▸ REQUIREMENT: The first line of the data below and every line after it, through the one with "[_14](#_14) | Der", must be transcribed without change.

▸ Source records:

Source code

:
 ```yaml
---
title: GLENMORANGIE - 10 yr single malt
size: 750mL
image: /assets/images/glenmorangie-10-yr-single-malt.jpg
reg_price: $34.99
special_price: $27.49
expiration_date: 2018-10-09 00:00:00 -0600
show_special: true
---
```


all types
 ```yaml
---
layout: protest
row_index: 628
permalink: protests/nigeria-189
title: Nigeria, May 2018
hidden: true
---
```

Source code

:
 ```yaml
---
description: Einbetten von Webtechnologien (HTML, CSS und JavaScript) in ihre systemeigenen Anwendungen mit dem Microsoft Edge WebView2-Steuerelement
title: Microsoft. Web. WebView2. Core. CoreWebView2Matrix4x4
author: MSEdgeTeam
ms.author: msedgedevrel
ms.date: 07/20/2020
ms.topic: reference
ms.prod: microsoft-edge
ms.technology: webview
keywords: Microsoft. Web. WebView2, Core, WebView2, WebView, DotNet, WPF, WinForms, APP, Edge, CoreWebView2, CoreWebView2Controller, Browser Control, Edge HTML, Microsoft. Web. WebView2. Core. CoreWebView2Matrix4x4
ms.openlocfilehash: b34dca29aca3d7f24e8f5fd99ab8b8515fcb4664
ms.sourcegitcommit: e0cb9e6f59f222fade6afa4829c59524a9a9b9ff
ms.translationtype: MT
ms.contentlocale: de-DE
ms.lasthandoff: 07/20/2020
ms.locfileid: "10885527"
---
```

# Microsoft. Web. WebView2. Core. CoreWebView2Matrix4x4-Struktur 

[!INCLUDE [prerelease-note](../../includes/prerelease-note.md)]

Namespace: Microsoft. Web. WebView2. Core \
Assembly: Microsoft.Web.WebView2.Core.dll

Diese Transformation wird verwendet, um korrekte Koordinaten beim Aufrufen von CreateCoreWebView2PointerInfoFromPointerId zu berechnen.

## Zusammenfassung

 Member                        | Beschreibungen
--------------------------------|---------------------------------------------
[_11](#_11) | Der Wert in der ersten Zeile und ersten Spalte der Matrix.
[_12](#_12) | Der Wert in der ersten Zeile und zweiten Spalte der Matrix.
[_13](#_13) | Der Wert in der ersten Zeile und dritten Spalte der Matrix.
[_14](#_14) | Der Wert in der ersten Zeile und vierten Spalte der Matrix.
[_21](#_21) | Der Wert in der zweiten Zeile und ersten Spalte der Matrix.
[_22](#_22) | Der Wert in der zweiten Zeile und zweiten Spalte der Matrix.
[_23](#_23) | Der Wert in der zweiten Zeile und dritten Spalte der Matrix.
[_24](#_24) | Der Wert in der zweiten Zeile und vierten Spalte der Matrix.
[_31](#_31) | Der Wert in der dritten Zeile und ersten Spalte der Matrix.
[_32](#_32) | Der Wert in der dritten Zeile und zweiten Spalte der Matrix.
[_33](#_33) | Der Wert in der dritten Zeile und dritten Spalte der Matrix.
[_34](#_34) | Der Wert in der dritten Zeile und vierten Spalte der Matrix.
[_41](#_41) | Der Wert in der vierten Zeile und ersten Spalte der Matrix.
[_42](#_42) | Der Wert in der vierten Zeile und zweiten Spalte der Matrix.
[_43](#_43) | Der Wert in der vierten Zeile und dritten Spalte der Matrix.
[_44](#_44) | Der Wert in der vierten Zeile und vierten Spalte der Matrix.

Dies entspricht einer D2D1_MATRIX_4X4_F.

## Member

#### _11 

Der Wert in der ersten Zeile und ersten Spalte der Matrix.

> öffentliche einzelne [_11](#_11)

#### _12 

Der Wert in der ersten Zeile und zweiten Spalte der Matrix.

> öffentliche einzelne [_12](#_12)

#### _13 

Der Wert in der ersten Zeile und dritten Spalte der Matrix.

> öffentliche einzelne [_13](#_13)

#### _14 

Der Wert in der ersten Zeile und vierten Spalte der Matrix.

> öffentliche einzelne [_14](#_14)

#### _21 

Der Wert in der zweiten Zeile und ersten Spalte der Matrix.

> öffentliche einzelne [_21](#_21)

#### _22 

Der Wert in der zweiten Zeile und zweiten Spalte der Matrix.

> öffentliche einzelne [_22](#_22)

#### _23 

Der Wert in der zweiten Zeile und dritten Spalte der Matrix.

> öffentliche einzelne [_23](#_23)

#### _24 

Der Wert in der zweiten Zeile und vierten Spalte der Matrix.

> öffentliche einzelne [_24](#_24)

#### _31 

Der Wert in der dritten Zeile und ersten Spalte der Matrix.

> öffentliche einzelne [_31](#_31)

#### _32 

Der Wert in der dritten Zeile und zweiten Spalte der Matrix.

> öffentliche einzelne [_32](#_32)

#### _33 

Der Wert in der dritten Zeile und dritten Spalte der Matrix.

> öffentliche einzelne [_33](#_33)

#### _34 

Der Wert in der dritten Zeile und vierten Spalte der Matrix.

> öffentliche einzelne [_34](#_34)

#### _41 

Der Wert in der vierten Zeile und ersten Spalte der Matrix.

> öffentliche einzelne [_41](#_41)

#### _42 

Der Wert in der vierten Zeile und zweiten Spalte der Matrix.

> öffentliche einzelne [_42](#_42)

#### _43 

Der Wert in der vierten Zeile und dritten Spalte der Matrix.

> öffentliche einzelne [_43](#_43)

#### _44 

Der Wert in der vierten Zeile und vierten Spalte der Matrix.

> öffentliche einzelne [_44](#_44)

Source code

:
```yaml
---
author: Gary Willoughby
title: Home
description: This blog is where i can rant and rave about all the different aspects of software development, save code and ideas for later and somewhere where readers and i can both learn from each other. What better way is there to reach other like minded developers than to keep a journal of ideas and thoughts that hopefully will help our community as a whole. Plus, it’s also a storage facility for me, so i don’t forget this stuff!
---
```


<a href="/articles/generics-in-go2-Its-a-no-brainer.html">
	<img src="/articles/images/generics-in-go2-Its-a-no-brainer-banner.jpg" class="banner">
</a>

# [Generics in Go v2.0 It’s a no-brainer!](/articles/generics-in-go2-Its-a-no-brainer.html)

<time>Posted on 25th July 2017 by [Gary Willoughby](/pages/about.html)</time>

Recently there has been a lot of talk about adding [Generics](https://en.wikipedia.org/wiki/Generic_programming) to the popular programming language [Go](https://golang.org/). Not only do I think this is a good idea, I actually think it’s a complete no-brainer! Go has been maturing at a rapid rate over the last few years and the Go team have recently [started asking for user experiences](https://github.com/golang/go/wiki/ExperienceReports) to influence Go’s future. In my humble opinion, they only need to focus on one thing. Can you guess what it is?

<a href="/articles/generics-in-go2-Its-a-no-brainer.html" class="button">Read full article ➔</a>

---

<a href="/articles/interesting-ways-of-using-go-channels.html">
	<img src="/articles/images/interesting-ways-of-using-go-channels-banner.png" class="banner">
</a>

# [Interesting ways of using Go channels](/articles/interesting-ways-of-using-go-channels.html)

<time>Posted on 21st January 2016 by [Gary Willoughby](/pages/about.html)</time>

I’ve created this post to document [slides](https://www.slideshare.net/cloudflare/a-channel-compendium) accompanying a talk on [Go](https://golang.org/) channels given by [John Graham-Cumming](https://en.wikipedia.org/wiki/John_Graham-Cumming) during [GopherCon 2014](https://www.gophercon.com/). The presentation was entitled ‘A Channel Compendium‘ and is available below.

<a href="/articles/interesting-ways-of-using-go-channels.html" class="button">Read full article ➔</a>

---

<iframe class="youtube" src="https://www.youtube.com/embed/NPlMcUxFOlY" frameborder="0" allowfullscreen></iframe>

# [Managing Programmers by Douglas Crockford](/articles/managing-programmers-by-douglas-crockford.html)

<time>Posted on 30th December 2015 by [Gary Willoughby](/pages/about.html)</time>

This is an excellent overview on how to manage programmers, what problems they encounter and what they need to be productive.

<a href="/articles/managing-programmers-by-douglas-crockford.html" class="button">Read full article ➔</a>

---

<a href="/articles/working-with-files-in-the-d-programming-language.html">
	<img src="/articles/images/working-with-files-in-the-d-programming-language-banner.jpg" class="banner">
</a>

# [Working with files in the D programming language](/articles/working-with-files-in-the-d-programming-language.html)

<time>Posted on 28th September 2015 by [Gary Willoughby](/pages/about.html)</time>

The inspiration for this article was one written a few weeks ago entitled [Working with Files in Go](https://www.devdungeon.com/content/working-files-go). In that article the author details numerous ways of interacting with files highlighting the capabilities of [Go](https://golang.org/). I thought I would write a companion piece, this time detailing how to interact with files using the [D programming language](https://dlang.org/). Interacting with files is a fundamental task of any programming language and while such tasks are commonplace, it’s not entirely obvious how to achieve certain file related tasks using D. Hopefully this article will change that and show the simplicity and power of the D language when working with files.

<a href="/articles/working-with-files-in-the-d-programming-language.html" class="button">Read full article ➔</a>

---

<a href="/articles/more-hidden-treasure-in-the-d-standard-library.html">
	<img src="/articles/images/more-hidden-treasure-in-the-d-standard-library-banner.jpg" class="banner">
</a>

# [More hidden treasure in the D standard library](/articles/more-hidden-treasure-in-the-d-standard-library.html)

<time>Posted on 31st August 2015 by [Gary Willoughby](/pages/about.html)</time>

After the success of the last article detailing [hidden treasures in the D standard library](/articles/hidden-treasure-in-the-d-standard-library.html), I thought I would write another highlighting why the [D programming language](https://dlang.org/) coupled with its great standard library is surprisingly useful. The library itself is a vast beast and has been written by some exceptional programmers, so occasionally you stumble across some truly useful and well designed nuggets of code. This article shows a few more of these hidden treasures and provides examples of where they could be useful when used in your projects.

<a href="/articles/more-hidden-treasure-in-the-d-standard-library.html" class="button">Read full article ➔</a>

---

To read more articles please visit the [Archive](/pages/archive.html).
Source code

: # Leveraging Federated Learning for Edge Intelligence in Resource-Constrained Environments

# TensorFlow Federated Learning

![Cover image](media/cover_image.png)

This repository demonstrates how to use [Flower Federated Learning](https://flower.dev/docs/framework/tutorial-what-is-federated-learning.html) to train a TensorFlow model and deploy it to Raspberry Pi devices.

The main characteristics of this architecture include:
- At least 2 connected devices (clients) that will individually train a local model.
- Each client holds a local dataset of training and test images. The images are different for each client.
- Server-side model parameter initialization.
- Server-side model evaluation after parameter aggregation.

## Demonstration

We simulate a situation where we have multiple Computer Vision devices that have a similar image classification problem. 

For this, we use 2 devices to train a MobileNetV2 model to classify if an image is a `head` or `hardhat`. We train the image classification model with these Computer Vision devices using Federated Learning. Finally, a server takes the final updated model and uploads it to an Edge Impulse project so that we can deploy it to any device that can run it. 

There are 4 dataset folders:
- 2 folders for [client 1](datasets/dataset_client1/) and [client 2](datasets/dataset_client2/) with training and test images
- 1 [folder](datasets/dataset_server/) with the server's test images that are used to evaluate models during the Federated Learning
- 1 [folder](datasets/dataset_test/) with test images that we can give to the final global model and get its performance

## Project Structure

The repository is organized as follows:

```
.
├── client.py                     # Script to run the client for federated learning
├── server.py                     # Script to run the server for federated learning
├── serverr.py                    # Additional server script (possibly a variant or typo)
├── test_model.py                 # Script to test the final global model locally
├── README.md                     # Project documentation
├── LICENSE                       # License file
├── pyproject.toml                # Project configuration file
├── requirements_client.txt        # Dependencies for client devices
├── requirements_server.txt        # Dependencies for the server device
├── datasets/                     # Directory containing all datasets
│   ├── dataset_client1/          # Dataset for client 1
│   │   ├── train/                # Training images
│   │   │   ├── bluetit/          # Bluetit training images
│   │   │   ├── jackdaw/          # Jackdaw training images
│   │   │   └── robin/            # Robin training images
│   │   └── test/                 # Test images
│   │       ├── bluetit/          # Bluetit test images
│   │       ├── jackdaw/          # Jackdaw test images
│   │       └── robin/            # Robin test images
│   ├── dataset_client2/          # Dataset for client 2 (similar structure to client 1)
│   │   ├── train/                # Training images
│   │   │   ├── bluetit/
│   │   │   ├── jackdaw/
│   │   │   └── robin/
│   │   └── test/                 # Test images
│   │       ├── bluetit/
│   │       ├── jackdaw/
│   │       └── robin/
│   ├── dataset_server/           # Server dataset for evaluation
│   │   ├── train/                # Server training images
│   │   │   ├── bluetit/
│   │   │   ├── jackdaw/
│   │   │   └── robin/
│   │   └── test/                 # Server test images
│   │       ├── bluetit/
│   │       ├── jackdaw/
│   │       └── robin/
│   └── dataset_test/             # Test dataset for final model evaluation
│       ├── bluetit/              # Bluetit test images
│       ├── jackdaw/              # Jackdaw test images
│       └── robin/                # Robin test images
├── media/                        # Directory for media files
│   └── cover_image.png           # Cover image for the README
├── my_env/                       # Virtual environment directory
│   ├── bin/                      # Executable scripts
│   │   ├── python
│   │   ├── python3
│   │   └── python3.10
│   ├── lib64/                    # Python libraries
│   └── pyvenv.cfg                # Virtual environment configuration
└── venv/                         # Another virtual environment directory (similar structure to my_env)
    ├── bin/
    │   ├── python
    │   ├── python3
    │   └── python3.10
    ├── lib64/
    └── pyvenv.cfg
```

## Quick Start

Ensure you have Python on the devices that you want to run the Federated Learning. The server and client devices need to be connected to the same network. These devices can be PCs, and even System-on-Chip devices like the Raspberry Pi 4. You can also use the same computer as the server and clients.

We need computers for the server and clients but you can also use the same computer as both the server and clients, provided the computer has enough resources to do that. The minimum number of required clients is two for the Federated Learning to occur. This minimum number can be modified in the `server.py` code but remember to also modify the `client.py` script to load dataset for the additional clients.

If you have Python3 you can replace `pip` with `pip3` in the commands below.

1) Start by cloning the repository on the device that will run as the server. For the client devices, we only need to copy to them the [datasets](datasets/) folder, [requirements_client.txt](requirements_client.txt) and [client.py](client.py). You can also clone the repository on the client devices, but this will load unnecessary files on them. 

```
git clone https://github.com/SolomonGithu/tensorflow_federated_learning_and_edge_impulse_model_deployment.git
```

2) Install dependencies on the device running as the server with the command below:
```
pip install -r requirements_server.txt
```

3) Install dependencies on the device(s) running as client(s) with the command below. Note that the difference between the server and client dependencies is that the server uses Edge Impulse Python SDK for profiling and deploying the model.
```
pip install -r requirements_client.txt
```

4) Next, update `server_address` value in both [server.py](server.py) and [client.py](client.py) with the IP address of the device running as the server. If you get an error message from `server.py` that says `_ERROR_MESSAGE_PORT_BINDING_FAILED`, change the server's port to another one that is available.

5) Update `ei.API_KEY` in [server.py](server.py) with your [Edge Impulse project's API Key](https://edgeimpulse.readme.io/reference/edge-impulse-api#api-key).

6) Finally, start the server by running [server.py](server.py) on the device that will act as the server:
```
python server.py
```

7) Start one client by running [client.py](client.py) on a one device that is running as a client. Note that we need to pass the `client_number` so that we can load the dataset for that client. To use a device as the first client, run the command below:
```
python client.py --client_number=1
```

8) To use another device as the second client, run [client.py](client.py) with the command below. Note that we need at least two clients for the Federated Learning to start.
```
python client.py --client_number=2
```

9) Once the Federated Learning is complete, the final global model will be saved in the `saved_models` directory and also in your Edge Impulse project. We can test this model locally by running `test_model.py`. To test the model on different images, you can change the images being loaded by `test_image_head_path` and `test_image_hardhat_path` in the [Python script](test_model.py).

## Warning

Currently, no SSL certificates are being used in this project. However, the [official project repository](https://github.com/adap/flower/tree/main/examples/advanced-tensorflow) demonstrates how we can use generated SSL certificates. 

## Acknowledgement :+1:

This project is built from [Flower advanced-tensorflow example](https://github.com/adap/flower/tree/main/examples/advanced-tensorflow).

▸ RESULT:
Source code

:
 ```yaml
---
title: GLENMORANGIE - 10 yr single malt
size: 750mL
image: /assets/images/glenmorangie-10-yr-single-malt.jpg
reg_price: $34.99
special_price: $27.49
expiration_date: 2018-10-09 00:00:00 -0600
show_special: true
---
```


all types
 ```yaml
---
layout: protest
row_index: 628
permalink: protests/nigeria-189
title: Nigeria, May 2018
hidden: true
---
```

Source code

:
 ```yaml
---
description: Einbetten von Webtechnologien (HTML, CSS und JavaScript) in ihre systemeigenen Anwendungen mit dem Microsoft Edge WebView2-Steuerelement
title: Microsoft. Web. WebView2. Core. CoreWebView2Matrix4x4
author: MSEdgeTeam
ms.author: msedgedevrel
ms.date: 07/20/2020
ms.topic: reference
ms.prod: microsoft-edge
ms.technology: webview
keywords: Microsoft. Web. WebView2, Core, WebView2, WebView, DotNet, WPF, WinForms, APP, Edge, CoreWebView2, CoreWebView2Controller, Browser Control, Edge HTML, Microsoft. Web. WebView2. Core. CoreWebView2Matrix4x4
ms.openlocfilehash: b34dca29aca3d7f24e8f5fd99ab8b8515fcb4664
ms.sourcegitcommit: e0cb9e6f59f222fade6afa4829c59524a9a9b9ff
ms.translationtype: MT
ms.contentlocale: de-DE
ms.lasthandoff: 07/20/2020
ms.locfileid: "10885527"
---
```

# Microsoft. Web. WebView2. Core. CoreWebView2Matrix4x4-Struktur 

[!INCLUDE [prerelease-note](../../includes/prerelease-note.md)]

Namespace: Microsoft. Web. WebView2. Core \
Assembly: Microsoft.Web.WebView2.Core.dll

Diese Transformation wird verwendet, um korrekte Koordinaten beim Aufrufen von CreateCoreWebView2PointerInfoFromPointerId zu berechnen.

## Zusammenfassung

 Member                        | Beschreibungen
--------------------------------|---------------------------------------------
[_11](#_11) | Der Wert in der ersten Zeile und ersten Spalte der Matrix.
[_12](#_12) | Der Wert in der ersten Zeile und zweiten Spalte der Matrix.
[_13](#_13) | Der Wert in der ersten Zeile und dritten Spalte der Matrix.
[_14](#_14) | Der Wert in der ersten Zeile und vierten Spalte der Matrix.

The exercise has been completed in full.